Stored dataset items
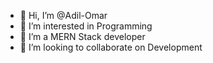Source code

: - 👋 Hi, I’m @Adil-Omar
- 👀 I’m interested in Programming
- 🌱 I’m a MERN Stack developer
- 💞️ I’m looking to collaborate on Development
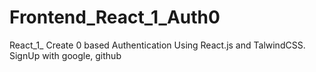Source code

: # Frontend_React_1_Auth0
React_1_ Create 0 based Authentication Using React.js and TalwindCSS.
SignUp with google, github
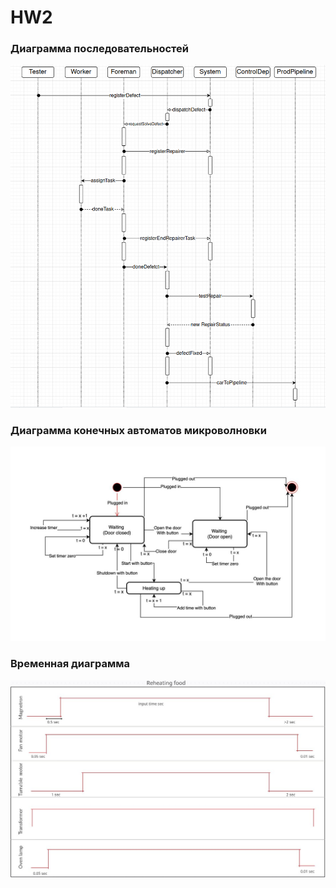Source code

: # HW2

### Диаграмма последовательностей
![alt text](screenshots/seq.png)

### Диаграмма конечных автоматов микроволновки
![alt text](screenshots/microwave_automate.jpeg)

### Временная диаграмма
![alt text](screenshots/microwave_time.jpg)
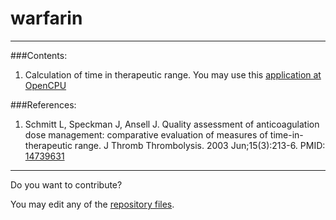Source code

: warfarin
==================


-----------------------------------------------------
###Contents:

1.    Calculation of time in therapeutic range. You may use this [application at OpenCPU](https://public.opencpu.org/ocpu/github/anticoagulation/warfarin/www/)


###References:
1.    Schmitt L, Speckman J, Ansell J. Quality assessment of anticoagulation dose management: comparative evaluation of measures of time-in-therapeutic range. J Thromb Thrombolysis. 2003 Jun;15(3):213-6. PMID: [14739631](http://pubmed.gov/14739631)

--------------------------------------------
Do you want to contribute?

You may edit any of the [repository files](https://github.com/anticoagulation/warfarin).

Exercise objective >> Once the pictures are removed, return the entries exactly as they stand.

Task solution >>
Source code

: - 👋 Hi, I’m @Adil-Omar
- 👀 I’m interested in Programming
- 🌱 I’m a MERN Stack developer
- 💞️ I’m looking to collaborate on Development
Source code

: # Frontend_React_1_Auth0
React_1_ Create 0 based Authentication Using React.js and TalwindCSS.
SignUp with google, github
Source code

: # HW2

### Диаграмма последовательностей
![alt text](screenshots/seq.png)

### Диаграмма конечных автоматов микроволновки
![alt text](screenshots/microwave_automate.jpeg)

### Временная диаграмма
![alt text](screenshots/microwave_time.jpg)
Source code

: warfarin
==================


-----------------------------------------------------
###Contents:

1.    Calculation of time in therapeutic range. You may use this [application at OpenCPU](https://public.opencpu.org/ocpu/github/anticoagulation/warfarin/www/)


###References:
1.    Schmitt L, Speckman J, Ansell J. Quality assessment of anticoagulation dose management: comparative evaluation of measures of time-in-therapeutic range. J Thromb Thrombolysis. 2003 Jun;15(3):213-6. PMID: [14739631](http://pubmed.gov/14739631)

--------------------------------------------
Do you want to contribute?

You may edit any of the [repository files](https://github.com/anticoagulation/warfarin).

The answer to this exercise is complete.